K'inta chants a spell and is suddenly surrounded in a golden light.

Two of the commoner step in next to Tamworth's recumbant form and reach down emerging with leeches in their grasps which they place upon their necks.

[Sblock=Legildur] Dowkan may take an attack of oppertunity as one of the commoners bends down to pick up a leech.[/Sblock]

Horrified by their comrades actions the rest rush in to surround the ensorceled individuals.  Two strike at Dargo, one having moved around to flank the Shifter, and two strike at Ainel.

[Sblock=OutlawJT]Can you explain Dargo's AC to me? I am missing 1 point.  He has a dex mod of 4 and is wearing studded leather for 3, yet you have it listed as an 18 pre shift.

If it is infact a 17 Dargo gets hit and takes 3 points of lethal damage.[/Sblock]


----------



## Walking Dad (Jun 25, 2008)

Derek attacks Dargo, but noting his non-lthal approach, he returns the favor, trying to hit him with the flat of his blade.
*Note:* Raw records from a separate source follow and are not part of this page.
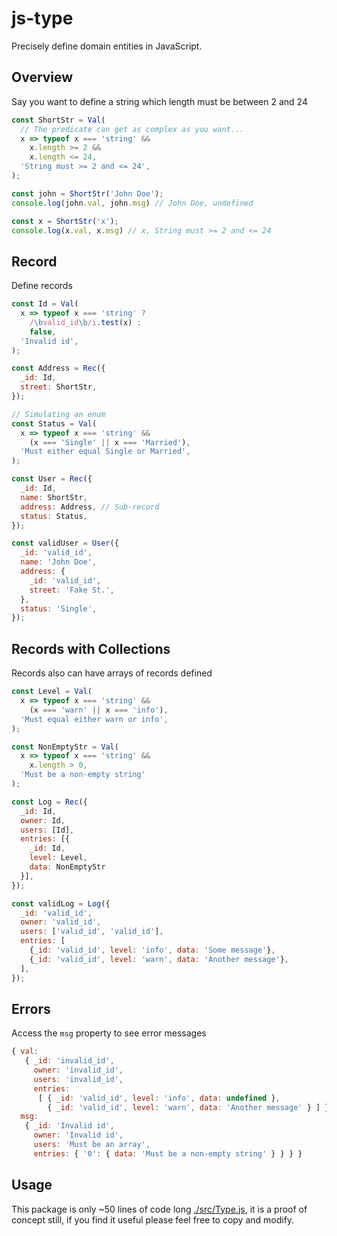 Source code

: # js-type

Precisely define domain entities in JavaScript.

## Overview

Say you want to define a string which length must be between 2 and 24

```js
const ShortStr = Val(
  // The predicate can get as complex as you want...
  x => typeof x === 'string' &&
    x.length >= 2 &&
    x.length <= 24,
  'String must >= 2 and <= 24',
);

const john = ShortStr('John Doe');
console.log(john.val, john.msg) // John Doe, undefined

const x = ShortStr('x');
console.log(x.val, x.msg) // x, String must >= 2 and <= 24
```

## Record

Define records

```js
const Id = Val(
  x => typeof x === 'string' ?
    /\bvalid_id\b/i.test(x) :
    false,
  'Invalid id',
);

const Address = Rec({
  _id: Id,
  street: ShortStr,
});

// Simulating an enum
const Status = Val(
  x => typeof x === 'string' &&
    (x === 'Single' || x === 'Married'),
  'Must either equal Single or Married',
);

const User = Rec({
  _id: Id,
  name: ShortStr,
  address: Address, // Sub-record
  status: Status,
});

const validUser = User({
  _id: 'valid_id',
  name: 'John Doe',
  address: {
    _id: 'valid_id',
    street: 'Fake St.',
  },
  status: 'Single',
});
```

## Records with Collections

Records also can have arrays of records defined

```js
const Level = Val(
  x => typeof x === 'string' &&
    (x === 'warn' || x === 'info'),
  'Must equal either warn or info',
);

const NonEmptyStr = Val(
  x => typeof x === 'string' &&
    x.length > 0,
  'Must be a non-empty string'
);

const Log = Rec({
  _id: Id,
  owner: Id,
  users: [Id],
  entries: [{
    _id: Id,
    level: Level,
    data: NonEmptyStr
  }],
});

const validLog = Log({
  _id: 'valid_id',
  owner: 'valid_id',
  users: ['valid_id', 'valid_id'],
  entries: [
    {_id: 'valid_id', level: 'info', data: 'Some message'},
    {_id: 'valid_id', level: 'warn', data: 'Another message'},
  ],
});
```

## Errors

Access the `msg` property to see error messages

```js
{ val:
   { _id: 'invalid_id',
     owner: 'invalid_id',
     users: 'invalid_id',
     entries:
      [ { _id: 'valid_id', level: 'info', data: undefined },
        { _id: 'valid_id', level: 'warn', data: 'Another message' } ] },   
  msg:
   { _id: 'Invalid id',
     owner: 'Invalid id',
     users: 'Must be an array',
     entries: { '0': { data: 'Must be a non-empty string' } } } }
```

## Usage

This package is only ~50 lines of code long [./src/Type.js](), it is a proof of concept still, if you find it useful please feel free to copy and modify. 
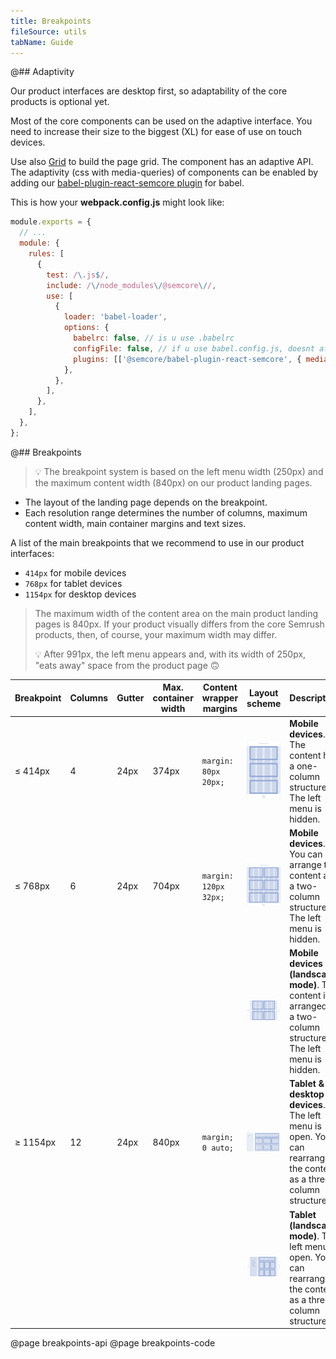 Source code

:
 ```yaml
---
title: Breakpoints
fileSource: utils
tabName: Guide
---
```


@## Adaptivity

Our product interfaces are desktop first, so adaptability of the core products is optional yet.

Most of the core components can be used on the adaptive interface. You need to increase their size to the biggest (XL) for ease of use on touch devices.

Use also [Grid](/layout/grid-system/) to build the page grid. The component has an adaptive API.
The adaptivity (css with media-queries) of components can be enabled by adding our [babel-plugin-react-semcore plugin](https://github.com/semrush/intergalactic/blob/master/tools/babel-plugin-react-semcore/README.md) for babel.

This is how your **webpack.config.js** might look like:

```js
module.exports = {
  // ...
  module: {
    rules: [
      {
        test: /\.js$/,
        include: /\/node_modules\/@semcore\//,
        use: [
          {
            loader: 'babel-loader',
            options: {
              babelrc: false, // is u use .babelrc
              configFile: false, // if u use babel.config.js, doesnt affect babelrc option https://babeljs.io/docs/en/options#configfile
              plugins: [['@semcore/babel-plugin-react-semcore', { media: true }]],
            },
          },
        ],
      },
    ],
  },
};
```

@## Breakpoints

> 💡 The breakpoint system is based on the left menu width (250px) and the maximum content width (840px) on our product landing pages.

- The layout of the landing page depends on the breakpoint.
- Each resolution range determines the number of columns, maximum content width, main container margins and text sizes.

A list of the main breakpoints that we recommend to use in our product interfaces:

- `414px` for mobile devices
- `768px` for tablet devices
- `1154px` for desktop devices

> The maximum width of the content area on the main product landing pages is 840px. If your product visually differs from the core Semrush products, then, of course, your maximum width may differ.
>
> 💡 After 991px, the left menu appears and, with its width of 250px, "eats away" space from the product page 🙃

| Breakpoint | Columns | Gutter | Max. container width | Content wrapper margins | Layout scheme                                             | Description                                                                                                      |
| ---------- | ------- | ------ | -------------------- | ----------------------- | --------------------------------------------------------- | ---------------------------------------------------------------------------------------------------------------- |
| ≤ 414px    | 4       | 24px   | 374px                | `margin: 80px 20px;`    | ![414 breakpoint](static/breakpoints-414.png)             | **Mobile devices**. The content has a one-column structure. The left menu is hidden.                             |
| ≤ 768px    | 6       | 24px   | 704px                | `margin: 120px 32px;`   | ![768 breakpoint](static/breakpoints-768.png)             | **Mobile devices**. You can arrange the content as a two-column structure. The left menu is hidden.              |
|            |         |        |                      |                         | ![768 breakpoint](static/breakpoints-768-landscape.png)   | **Mobile devices (landscape mode)**. The content is arranged as a two-column structure. The left menu is hidden. |
| ≥ 1154px   | 12      | 24px   | 840px                | `margin; 0 auto;`       | ![1154px breakpoint](static/breakpoints-1154.png)         | **Tablet & desktop devices**. The left menu is open. You can rearrange the content as a three-column structure.  |
|            |         |        |                      |                         | ![1154 breakpoint](static/breakpoints-1154-landscape.png) | **Tablet (landscape mode)**. The left menu is open. You can rearrange the content as a three-column structure.   |

@page breakpoints-api
@page breakpoints-code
[sblock=ooc]longsword nonlethal (to hit, damage) (1d20-2=9, 1d8+2=9)
[/sblock]


----------



## Halford (Jun 25, 2008)

OOC: Sorry Walking Dad!  Here it is, my bad!

MAP 

Please note that the Bard has been removed due to his unconciousness.  You do know there are still two leeches upon the body.


----------



## Legildur (Jun 26, 2008)

"None of that now ya hear!" the dwarf grunts as he seeks to knockdown one of the commoners.
[sblock=ooc]AC 14
Waraxe +1 for 1d10+3 *non-lethal*
Fort +5, Ref +1, Will +4[/sblock]


----------



## moritheil (Jun 27, 2008)

Initiative (1d20 4=20)

Whipping his namesake into line, Glaive moves to disarm one of his former friends.  (He will charge if need be.)

Opposed disarm  1 bab  2 str (working from memory here.  Add 2 if charging.) (1d20 3=22)
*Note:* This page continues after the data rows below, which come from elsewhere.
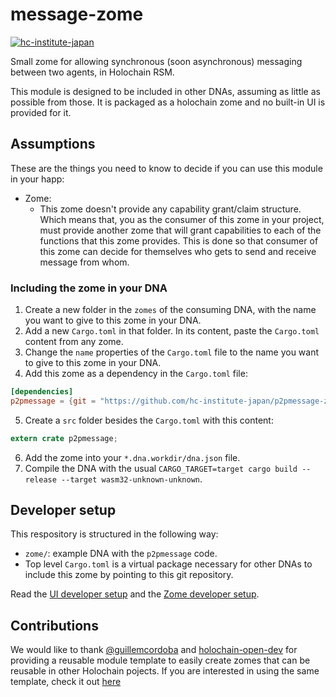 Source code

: # message-zome

[![hc-institute-japan](https://circleci.com/gh/hc-institute-japan/p2pmessage-zome.svg?style=svg)](https://circleci.com/gh/hc-institute-japan/p2pmessage-zome)

Small zome for allowing synchronous (soon asynchronous) messaging between two agents, in Holochain RSM.


This module is designed to be included in other DNAs, assuming as little as possible from those. It is packaged as a holochain zome and no built-in UI is provided 
for it.

## Assumptions

These are the things you need to know to decide if you can use this module in your happ:

- Zome:
  - This zome doesn't provide any capability grant/claim structure. Which means that, you as the consumer of this zome in your project, must provide another zome that will grant capabilities to each of the functions that this zome provides. This is done so that consumer of this zome can decide for themselves who gets to send and receive message from whom. 
  
### Including the zome in your DNA

1. Create a new folder in the `zomes` of the consuming DNA, with the name you want to give to this zome in your DNA.
2. Add a new `Cargo.toml` in that folder. In its content, paste the `Cargo.toml` content from any zome.
3. Change the `name` properties of the `Cargo.toml` file to the name you want to give to this zome in your DNA.
4. Add this zome as a dependency in the `Cargo.toml` file:
```toml
[dependencies]
p2pmessage = {git = "https://github.com/hc-institute-japan/p2pmessage-zome", package = "p2pmessage"}
```
5. Create a `src` folder besides the `Cargo.toml` with this content:
```rust
extern crate p2pmessage;
```
6. Add the zome into your `*.dna.workdir/dna.json` file.
7. Compile the DNA with the usual `CARGO_TARGET=target cargo build --release --target wasm32-unknown-unknown`.

## Developer setup

This respository is structured in the following way:

- `zome/`: example DNA with the `p2pmessage` code.
- Top level `Cargo.toml` is a virtual package necessary for other DNAs to include this zome by pointing to this git repository.

Read the [UI developer setup](/ui/README.md) and the [Zome developer setup](/zome/README.md).

## Contributions
We would like to thank [@guillemcordoba](https://github.com/guillemcordoba) and [holochain-open-dev](https://github.com/holochain-open-dev) for providing a reusable module template to easily create zomes that can be reusable in other Holochain pojects. If you are interested in using the same template, check it out [here](https://github.com/holochain-open-dev/reusable-module-template)
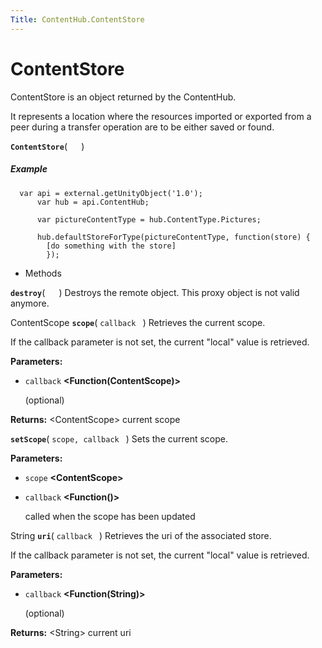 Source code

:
 ```yaml
---
Title: ContentHub.ContentStore
---
```

        
ContentStore
============

ContentStore is an object returned by the ContentHub.

It represents a location where the resources imported or exported from a peer during a transfer operation are to be either saved or found.

<span id="ContentStore"></span>
**`ContentStore`**( `  ` )
##### Example

``` code
  var api = external.getUnityObject('1.0');
      var hub = api.ContentHub;
    
      var pictureContentType = hub.ContentType.Pictures;
    
      hub.defaultStoreForType(pictureContentType, function(store) {
        [do something with the store]
        });
```

-   Methods

<span id="destroy"></span>
**`destroy`**( `  ` )
Destroys the remote object. This proxy object is not valid anymore.

<span id="scope"></span>
ContentScope **`scope`**( `callback ` )
Retrieves the current scope.

If the callback parameter is not set, the current "local" value is retrieved.

**Parameters:**
-   `callback` **&lt;Function(ContentScope)&gt;**

    (optional)

**Returns:** &lt;ContentScope&gt;
current scope

<span id="setScope"></span>
**`setScope`**( `scope, callback ` )
Sets the current scope.

**Parameters:**
-   `scope` **&lt;ContentScope&gt;**
-   `callback` **&lt;Function()&gt;**

    called when the scope has been updated

<span id="uri"></span>
String **`uri`**( `callback ` )
Retrieves the uri of the associated store.

If the callback parameter is not set, the current "local" value is retrieved.

**Parameters:**
-   `callback` **&lt;Function(String)&gt;**

    (optional)

**Returns:** &lt;String&gt;
current uri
OOC: I had a bit of trouble posting the other day; sorry.  Also I seem to have lost my link to my char sheet, and can't find our RG in the other sigs on this page, so that attack roll is from memory.


----------



## Halford (Jun 27, 2008)

Derek swings at Dargo, but attempting to use the flat of his blade enables the shifter to easily avoid his swing.
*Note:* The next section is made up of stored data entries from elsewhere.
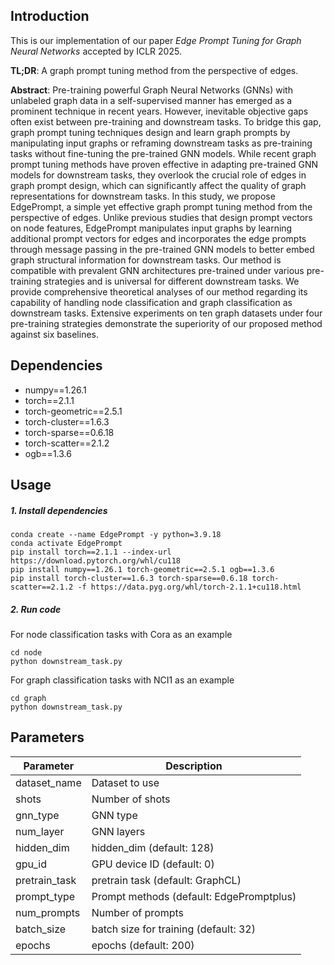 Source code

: ## Introduction
This is our implementation of our paper *Edge Prompt Tuning for Graph Neural Networks* accepted by ICLR 2025.

**TL;DR**: A graph prompt tuning method from the perspective of edges.

**Abstract**:
Pre-training powerful Graph Neural Networks (GNNs) with unlabeled graph data in a self-supervised manner has emerged as a prominent technique in recent years.
However, inevitable objective gaps often exist between pre-training and downstream tasks.
To bridge this gap, graph prompt tuning techniques design and learn graph prompts by manipulating input graphs or reframing downstream tasks as pre-training tasks without fine-tuning the pre-trained GNN models.
While recent graph prompt tuning methods have proven effective in adapting pre-trained GNN models for downstream tasks, they overlook the crucial role of edges in graph prompt design, which can significantly affect the quality of graph representations for downstream tasks. 
In this study, we propose EdgePrompt, a simple yet effective graph prompt tuning method from the perspective of edges. 
Unlike previous studies that design prompt vectors on node features, EdgePrompt manipulates input graphs by learning additional prompt vectors for edges and incorporates the edge prompts through message passing in the pre-trained GNN models to better embed graph structural information for downstream tasks. 
Our method is compatible with prevalent GNN architectures pre-trained under various pre-training strategies and is universal for different downstream tasks. 
We provide comprehensive theoretical analyses of our method regarding its capability of handling node classification and graph classification as downstream tasks. 
Extensive experiments on ten graph datasets under four pre-training strategies demonstrate the superiority of our proposed method against six baselines.


## Dependencies
- numpy==1.26.1
- torch==2.1.1  
- torch-geometric==2.5.1  
- torch-cluster==1.6.3  
- torch-sparse==0.6.18   
- torch-scatter==2.1.2  
- ogb==1.3.6 


## Usage
##### 1. Install dependencies
```
conda create --name EdgePrompt -y python=3.9.18
conda activate EdgePrompt
pip install torch==2.1.1 --index-url https://download.pytorch.org/whl/cu118
pip install numpy==1.26.1 torch-geometric==2.5.1 ogb==1.3.6
pip install torch-cluster==1.6.3 torch-sparse==0.6.18 torch-scatter==2.1.2 -f https://data.pyg.org/whl/torch-2.1.1+cu118.html
```
##### 2. Run code
For node classification tasks with Cora as an example
```
cd node
python downstream_task.py
```
For graph classification tasks with NCI1 as an example
```
cd graph
python downstream_task.py
```

## Parameters

| Parameter         |           Description                       | 
|-------------------|---------------------------------------------|
| dataset_name      |   Dataset to use                            |
| shots             |   Number of shots                           |
| gnn_type          |   GNN type                                  |
| num_layer         |   GNN layers                                |
| hidden_dim        |   hidden_dim (default: 128)                 |
| gpu_id            |   GPU device ID (default: 0)                |
| pretrain_task     |   pretrain task (default: GraphCL)          |
| prompt_type       |   Prompt methods (default: EdgePromptplus)  |
| num_prompts       |   Number of prompts                         |
| batch_size        |   batch size for training (default: 32)     |
| epochs            |   epochs (default: 200)                     |

##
One of the leeches remaining upon Tamworth's recumbent form moves out onto the bard's throat and pulls a portion of its body up before flashing down to tear into his throat.  The life ebbs from the Tamworth and blood wells up around the leech.  The other remains hidden amongst the late bard's clothing.

OOC: I will need a DC 8 will save from Derek, which is an enchantment.

[Sblock=OOC]Since the leeches have a movement of 5ft. I am ruling that they cannot take a 5ft. step.  One withdraws onto a commoner and the other coup de gras Tamworth who fails his save - it is now clearly visible, though it will clearly be difficult to hit given its fine size (+8 AC!), essentially it has to cease hiding in order to do this.

The other attempted to charm the commoner flanking Dargo with Dowkan, but failed.  FYI this is a charm effect which was previously DC 13, now that combat has been joined the will save is only a DC 8.[/Sblock]

Sgt. Bremen swings upon the commoner below Dowkan, he lands a resounding blow which sends the man crashing to the ground blood fountaining from a gapeing hole in his side.  The Sgt. continues with his swing and rams the ranseur into Dargo's shoulder sending the shifter crashing to the ground unconcious - though he does not look nearly as bad as the commoner.

"Kill them, kill them all!" Ainel is commanded by the incidious voice in his mind, there almost seems to be a note of panic to it.

[Sblock=OOC]Invisible Castle was down so I rolled and got a nat 20 with a 1 on the confirmation, damage was near max too at 10 points.  The commoner is still alive at the moment, though not for long!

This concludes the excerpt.